I've noticed performance issue with my application after changing server and trying to increase number of worker threads for some db intensive tasks.
After some tests i've found that the problem is with reading data from dataReader. Executing simple query on 30 threads takes at least 15 times slower then on single thread. Using PerfView I found that most of time is wasted on BLOCKED_TIME.
For tests I use server with Ryzen Threadripper (32cores/64threads) with local instance of SqlServer.

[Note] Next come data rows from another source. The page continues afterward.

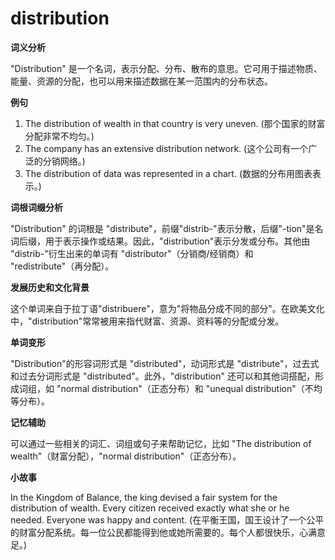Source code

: # distribution

**词义分析**

  

"Distribution" 是一个名词，表示分配、分布、散布的意思。它可用于描述物质、能量、资源的分配，也可以用来描述数据在某一范围内的分布状态。

  

**例句**

  

1.  The distribution of wealth in that country is very uneven. (那个国家的财富分配非常不均匀。)
2.  The company has an extensive distribution network. (这个公司有一个广泛的分销网络。)
3.  The distribution of data was represented in a chart. (数据的分布用图表表示。)

  

**词根词缀分析**

  

"Distribution" 的词根是 "distribute"，前缀"distrib-"表示分散，后缀"-tion"是名词后缀，用于表示操作或结果。因此，"distribution"表示分发或分布。其他由 "distrib-"衍生出来的单词有 "distributor"（分销商/经销商）和 "redistribute"（再分配）。

  

**发展历史和文化背景**

  

这个单词来自于拉丁语"distribuere"，意为"将物品分成不同的部分"。在欧美文化中，"distribution"常常被用来指代财富、资源、资料等的分配或分发。

  

**单词变形**

  

"Distribution"的形容词形式是 "distributed"，动词形式是 "distribute"，过去式和过去分词形式是 "distributed"。此外，"distribution" 还可以和其他词搭配，形成词组，如 "normal distribution"（正态分布）和 "unequal distribution"（不均等分布）。

  

**记忆辅助**

  

可以通过一些相关的词汇、词组或句子来帮助记忆，比如 "The distribution of wealth"（财富分配），"normal distribution"（正态分布）。

  

**小故事**

  

In the Kingdom of Balance, the king devised a fair system for the distribution of wealth. Every citizen received exactly what she or he needed. Everyone was happy and content. (在平衡王国，国王设计了一个公平的财富分配系统。每一位公民都能得到他或她所需要的。每个人都很快乐，心满意足。)
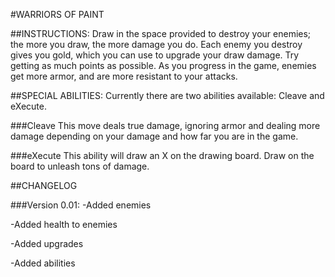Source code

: #WARRIORS OF PAINT

##INSTRUCTIONS:
Draw in the space provided to destroy your enemies; the more you draw, the more damage you do. Each enemy you destroy gives you gold, which you can use to upgrade your draw damage. Try getting as much points as possible.
As you progress in the game, enemies get more armor, and are more resistant to your attacks.

##SPECIAL ABILITIES:
Currently there are two abilities available: Cleave and eXecute.

###Cleave
This move deals true damage, ignoring armor and dealing more damage depending on your damage and how far you are in the game.

###eXecute
This ability will draw an X on the drawing board. Draw on the board to unleash tons of damage.


##CHANGELOG

###Version 0.01:
-Added enemies

-Added health to enemies

-Added upgrades

-Added abilities
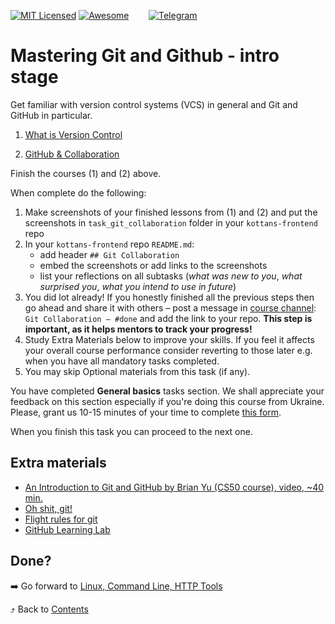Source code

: [![MIT Licensed][icon-mit]][license]
[![Awesome][icon-awesome]][awesome]
&nbsp;&nbsp;&nbsp;&nbsp;&nbsp;&nbsp;
[![Telegram][icon-chat]][chat]

# Mastering Git and Github - intro stage

Get familiar with version control systems (VCS) in general and Git and GitHub in particular.

 1. [What is Version Control](https://classroom.udacity.com/courses/ud123/)

 2. [GitHub & Collaboration](https://classroom.udacity.com/courses/ud456)

Finish the courses (1) and (2) above.

When complete do the following:
1. Make screenshots of your finished lessons from (1) and (2)
   and put the screenshots in `task_git_collaboration` folder in
   your `kottans-frontend` repo
1. In your `kottans-frontend` repo `README.md`:
   * add header `## Git Collaboration`
   * embed the screenshots or add links to the screenshots
   * list your reflections on all subtasks
     (_what was new to you_, _what surprised you_, _what you intend to use in future_)
1. You did lot already! If you honestly finished all the previous steps then go ahead
   and share it with others –
   post a message in [course channel][chat]:
   `Git Collaboration — #done` and add the link to your repo. **This step is important, as it helps mentors to track your progress!**
1. Study Extra Materials below to improve your skills.
   If you feel it affects your overall course performance consider
   reverting to those later e.g. when you have all mandatory tasks completed.
1. You may skip Optional materials from this task (if any).

You have completed **General basics** tasks section. We shall appreciate your feedback
on this section especially if you're doing this course from Ukraine. Please, grant us
10-15 minutes of your time to complete [this form](https://goo.gl/forms/O80XcZwxhMhGmQKq2).

When you finish this task you can proceed to the next one.

## Extra materials

- [An Introduction to Git and GitHub by Brian Yu (CS50 course), video, ~40 min.](https://youtu.be/MJUJ4wbFm_A)
- [Oh shit, git!](http://ohshitgit.com/)
- [Flight rules for git](https://github.com/k88hudson/git-flight-rules)
- [GitHub Learning Lab](https://lab.github.com/courses)

## Done?

➡️ Go forward to [Linux, Command Line, HTTP Tools](linux-cli-http.md)

⤴️ Back to [Contents](../contents.md)


[icon-chat]: https://img.shields.io/badge/chat-on%20telegram-blue.svg
[icon-mit]: https://img.shields.io/badge/license-MIT-blue.svg
[icon-awesome]: https://cdn.rawgit.com/sindresorhus/awesome/d7305f38d29fed78fa85652e3a63e154dd8e8829/media/badge.svg

[license]: https://github.com/Kottans/web/blob/master/LICENSE.md
[awesome]: https://github.com/sindresorhus/awesome#front-end-development
[chat]: https://t.me/joinchat/CX8EF1JmLm9IM6J6oy2U7Q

Same results on production server with similar specification.
I've tried run 30 instances of application - there was almost no difference in performance between 2-3 and 30 instances, so server performance is good enough to carry 30 parallel queries.

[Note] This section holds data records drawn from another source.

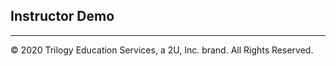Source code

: ## Instructor Demo

---

 © 2020 Trilogy Education Services, a 2U, Inc. brand. All Rights Reserved.
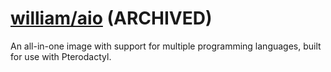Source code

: # [william/aio](https://hub.docker.com/r/william/aio) (ARCHIVED)
An all-in-one image with support for multiple programming languages, built for use with Pterodactyl.
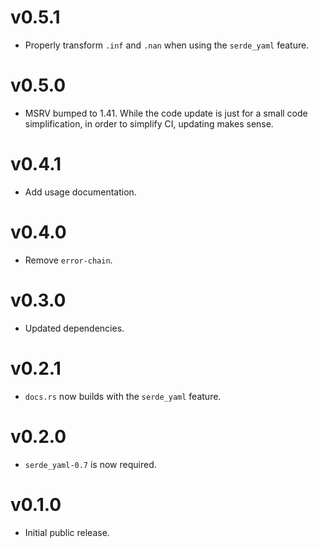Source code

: # v0.5.1

  * Properly transform `.inf` and `.nan` when using the `serde_yaml` feature.

# v0.5.0

  * MSRV bumped to 1.41. While the code update is just for a small code
    simplification, in order to simplify CI, updating makes sense.

# v0.4.1

  * Add usage documentation.

# v0.4.0

  * Remove `error-chain`.

# v0.3.0

  * Updated dependencies.

# v0.2.1

  * `docs.rs` now builds with the `serde_yaml` feature.

# v0.2.0

  * `serde_yaml-0.7` is now required.

# v0.1.0

  * Initial public release.
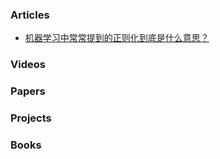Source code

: ### Articles

- [机器学习中常常提到的正则化到底是什么意思？](https://www.zhihu.com/question/20924039/answer/131421690)

### Videos

### Papers

### Projects

### Books
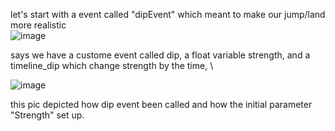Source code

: let's start with a event called "dipEvent" which meant to make our jump/land more realistic\
![image](https://github.com/ImRecc/ue5/assets/46367069/903ef202-e5db-49e0-a164-a286fb934e7d)

says we have a custome event called dip, a float variable strength, and a timeline_dip which change strength by the time, \

![image](https://github.com/ImRecc/ue5/assets/46367069/10b36e95-adb4-49b2-9d8f-a628fe4b6cfe)

this pic depicted how dip event been called and how the initial parameter "Strength" set up.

I've tried some changes in connection string like increase/decrese min/max pool size, disable pooling, change LCP to TCP - with no result.
class Program
{
static void Main(string[] args)
{
var ids = new List<Guid>() { ... }; //filled by database ids
var stats = new ConcurrentBag<long>();
//warmup
stats.Add(TestMethod());
Console.WriteLine(String.Format("|{0}|{1,5}ms|", "warmup", stats.Average()));
//start 1 to 30 threads (test on server with 32 cores / 64 threads)
for (int i = 1; i <= 30; i++)
{
stats = new ConcurrentBag<long>();
var tasks = Enumerable.Range(0, i).Select(idx =>
{
var id = ids[idx]; // separate ids to be sure we're not reading same records from disk
return Task.Run(() =>
{
for (int j = 0; j < 20; j++)
{
stats.Add(TestMethod(id));
}
});
}).ToArray();
Task.WaitAll(tasks);
Console.WriteLine(String.Format("|{0,2}|{1,5}ms|", i, (int)stats.Average()));
}
Console.WriteLine("End");
Console.ReadLine();
}
private static long TestMethod()
{
var records = new List<object[]>();
var sw = new Stopwatch();
using (var connection = new SqlConnection(ConnectionString))
{
connection.Open();
using (var transaction = connection.BeginTransaction())
using (var command = connection.CreateCommand())
{
command.Transaction = transaction;
command.CommandText = SqlQuery;
command.Parameters.Add(new SqlParameter("id", id));
// measure only dataReader time
sw.Start();
using (var dataReader = command.ExecuteReader())
{
// got ~2000 rows from query
while (dataReader.Read())
{
//read all data from row, test on Guid
var values = new object[6];
dataReader.GetValues(values);
records.Add(values);
}
}
sw.Stop();
}
}
return sw.ElapsedMilliseconds;
}
Is there any way to increase performance and make my app scalable with number of threads?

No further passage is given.